Наше место свято! Брысь!
Тут Исус стоит распятый.
Прочь, Куркур!
Помоги, Спас!
Колумкилли, чур!
Господь, храни нас!
Прочь, Рагерист, —
наш дом чист.
Прочь, Маледикт.
Спаси, Бенедикт.
Прочитав заклинание, старуха перекрестилась и сказала: — Мы предаемся в руки божьи. Спокойной ночи! Закрыв люк, она легла. И все заснули.
Лёнарватн — Барселона
Лето 1933 года
(по наброскам 1929 г.)
Часть вторая
Свободные от долгов
Глава двадцать пятая
Зимнее утро
Медленно, медленно занимается день на севере.

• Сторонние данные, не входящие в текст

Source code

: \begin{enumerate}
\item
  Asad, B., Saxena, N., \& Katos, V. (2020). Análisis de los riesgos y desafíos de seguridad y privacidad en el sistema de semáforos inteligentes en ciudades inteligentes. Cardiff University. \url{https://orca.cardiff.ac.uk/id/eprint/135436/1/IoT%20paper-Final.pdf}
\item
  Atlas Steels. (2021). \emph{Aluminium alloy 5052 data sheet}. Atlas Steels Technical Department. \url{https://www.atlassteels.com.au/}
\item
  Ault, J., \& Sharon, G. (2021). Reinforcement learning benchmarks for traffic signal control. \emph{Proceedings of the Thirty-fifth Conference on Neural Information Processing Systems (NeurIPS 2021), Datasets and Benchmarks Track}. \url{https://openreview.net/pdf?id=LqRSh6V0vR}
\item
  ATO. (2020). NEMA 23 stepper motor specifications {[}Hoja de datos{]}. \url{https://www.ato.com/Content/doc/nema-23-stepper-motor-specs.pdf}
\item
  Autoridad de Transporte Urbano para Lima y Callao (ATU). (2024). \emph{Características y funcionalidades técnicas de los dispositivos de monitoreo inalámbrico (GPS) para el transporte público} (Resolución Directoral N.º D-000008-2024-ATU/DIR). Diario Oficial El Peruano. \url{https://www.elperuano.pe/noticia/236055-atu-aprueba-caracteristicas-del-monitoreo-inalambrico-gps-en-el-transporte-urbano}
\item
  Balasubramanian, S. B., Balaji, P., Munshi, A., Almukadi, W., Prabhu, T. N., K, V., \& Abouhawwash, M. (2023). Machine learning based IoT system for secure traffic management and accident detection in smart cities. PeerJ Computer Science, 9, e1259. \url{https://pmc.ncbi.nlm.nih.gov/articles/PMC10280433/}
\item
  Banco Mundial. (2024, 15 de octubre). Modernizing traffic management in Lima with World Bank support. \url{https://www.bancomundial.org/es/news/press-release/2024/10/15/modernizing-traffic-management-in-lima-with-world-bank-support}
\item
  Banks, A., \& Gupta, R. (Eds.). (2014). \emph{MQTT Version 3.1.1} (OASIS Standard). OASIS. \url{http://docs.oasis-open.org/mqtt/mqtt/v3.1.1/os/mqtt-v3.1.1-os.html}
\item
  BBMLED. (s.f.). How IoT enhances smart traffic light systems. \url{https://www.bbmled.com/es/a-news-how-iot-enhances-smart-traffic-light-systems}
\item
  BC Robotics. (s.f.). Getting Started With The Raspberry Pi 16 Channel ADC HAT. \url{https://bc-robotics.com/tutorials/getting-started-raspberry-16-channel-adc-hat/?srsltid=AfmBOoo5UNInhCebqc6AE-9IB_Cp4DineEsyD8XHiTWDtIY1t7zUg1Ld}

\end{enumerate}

От того мгновения, когда он начал просыпаться, и до того, когда поднял свои тяжелые веки, сквозь бесконечно долгое утро проходит не только час за часом, проходит век за веком, мир за миром, как в видениях слепого; одна действительность сменяет другую. И вдруг все исчезает: рассвело. Вот как долог путь между зимним утром и днем. И даже утро тянется без конца. Первый слабый луч на горизонте и дневной свет, проникающий в окно, — это как два различных начала, два истока. И если так долго тянется утро, то когда же наступит вечер? Вехи дня — утро, полдень, послеобеденные часы — все это где-то впереди, вдалеке, как страны, куда мы мечтаем поехать, когда вырастем; а вечер так же далек, как смерть, о которой вчера рассказали младшему сыну; смерть, отнимающая у матери детей, которых потом хоронят в саду у старосты; смерть, уносящая туда, откуда никто не возвращается, как в бабушкиной сказке; смерть, которая придет и за тобой, когда ты состаришься и вновь станешь ребенком.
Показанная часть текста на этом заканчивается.